» Exercise aim: Work through the records below and copy every line that includes "USDT".

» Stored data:
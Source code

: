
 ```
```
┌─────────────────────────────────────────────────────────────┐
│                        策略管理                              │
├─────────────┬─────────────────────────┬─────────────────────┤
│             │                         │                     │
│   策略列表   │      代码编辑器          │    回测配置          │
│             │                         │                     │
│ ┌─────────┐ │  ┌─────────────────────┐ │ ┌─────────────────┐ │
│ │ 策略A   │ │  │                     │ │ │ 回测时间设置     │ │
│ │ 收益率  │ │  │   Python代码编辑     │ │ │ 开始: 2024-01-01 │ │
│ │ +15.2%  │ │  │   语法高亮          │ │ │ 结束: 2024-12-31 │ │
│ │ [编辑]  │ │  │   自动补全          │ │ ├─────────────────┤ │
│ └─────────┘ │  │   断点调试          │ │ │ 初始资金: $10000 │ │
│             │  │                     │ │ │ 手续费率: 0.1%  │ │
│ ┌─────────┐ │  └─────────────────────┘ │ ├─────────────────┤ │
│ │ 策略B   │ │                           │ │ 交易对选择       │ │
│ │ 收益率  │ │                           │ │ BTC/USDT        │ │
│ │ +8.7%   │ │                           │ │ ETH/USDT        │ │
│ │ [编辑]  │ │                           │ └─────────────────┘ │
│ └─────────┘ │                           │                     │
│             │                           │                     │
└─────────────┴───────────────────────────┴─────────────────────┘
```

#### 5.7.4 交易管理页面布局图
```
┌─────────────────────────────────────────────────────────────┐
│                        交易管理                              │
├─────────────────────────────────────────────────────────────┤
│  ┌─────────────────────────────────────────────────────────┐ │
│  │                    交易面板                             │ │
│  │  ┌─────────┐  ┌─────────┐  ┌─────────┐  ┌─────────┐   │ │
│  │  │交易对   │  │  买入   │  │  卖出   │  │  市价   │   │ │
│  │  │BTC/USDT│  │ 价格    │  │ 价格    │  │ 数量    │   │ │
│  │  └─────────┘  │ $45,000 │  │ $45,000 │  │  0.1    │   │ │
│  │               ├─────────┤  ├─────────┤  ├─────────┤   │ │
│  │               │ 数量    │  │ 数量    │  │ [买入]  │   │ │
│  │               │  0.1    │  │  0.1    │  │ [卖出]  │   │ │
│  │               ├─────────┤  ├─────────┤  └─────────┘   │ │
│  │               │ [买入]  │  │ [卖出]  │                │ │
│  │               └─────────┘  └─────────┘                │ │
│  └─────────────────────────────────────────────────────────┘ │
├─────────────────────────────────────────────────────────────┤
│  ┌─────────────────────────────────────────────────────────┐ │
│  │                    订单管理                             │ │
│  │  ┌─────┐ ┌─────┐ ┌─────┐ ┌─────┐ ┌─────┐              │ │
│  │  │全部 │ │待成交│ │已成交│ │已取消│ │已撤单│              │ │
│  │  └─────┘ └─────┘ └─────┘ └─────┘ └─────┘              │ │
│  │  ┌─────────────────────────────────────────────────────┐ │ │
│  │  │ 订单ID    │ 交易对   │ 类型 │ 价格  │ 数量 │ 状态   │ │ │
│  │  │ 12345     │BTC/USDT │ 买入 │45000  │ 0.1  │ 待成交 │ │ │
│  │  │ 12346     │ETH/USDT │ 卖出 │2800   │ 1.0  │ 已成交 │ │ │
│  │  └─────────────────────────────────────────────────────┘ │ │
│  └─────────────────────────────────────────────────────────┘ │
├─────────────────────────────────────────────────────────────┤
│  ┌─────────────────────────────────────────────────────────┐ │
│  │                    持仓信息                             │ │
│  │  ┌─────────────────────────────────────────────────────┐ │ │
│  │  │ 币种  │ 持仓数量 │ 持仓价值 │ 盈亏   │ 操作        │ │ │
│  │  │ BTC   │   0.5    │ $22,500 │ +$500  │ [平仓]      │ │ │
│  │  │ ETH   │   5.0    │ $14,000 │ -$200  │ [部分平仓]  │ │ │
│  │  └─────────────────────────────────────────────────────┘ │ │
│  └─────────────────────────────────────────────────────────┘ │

» Completed exercise:
│ │ 收益率  │ │                           │ │ BTC/USDT        │ │
│ │ +8.7%   │ │                           │ │ ETH/USDT        │ │
│  │  │BTC/USDT│  │ 价格    │  │ 价格    │  │ 数量    │   │ │
│  │  │ 12345     │BTC/USDT │ 买入 │45000  │ 0.1  │ 待成交 │ │ │
│  │  │ 12346     │ETH/USDT │ 卖出 │2800   │ 1.0  │ 已成交 │ │ │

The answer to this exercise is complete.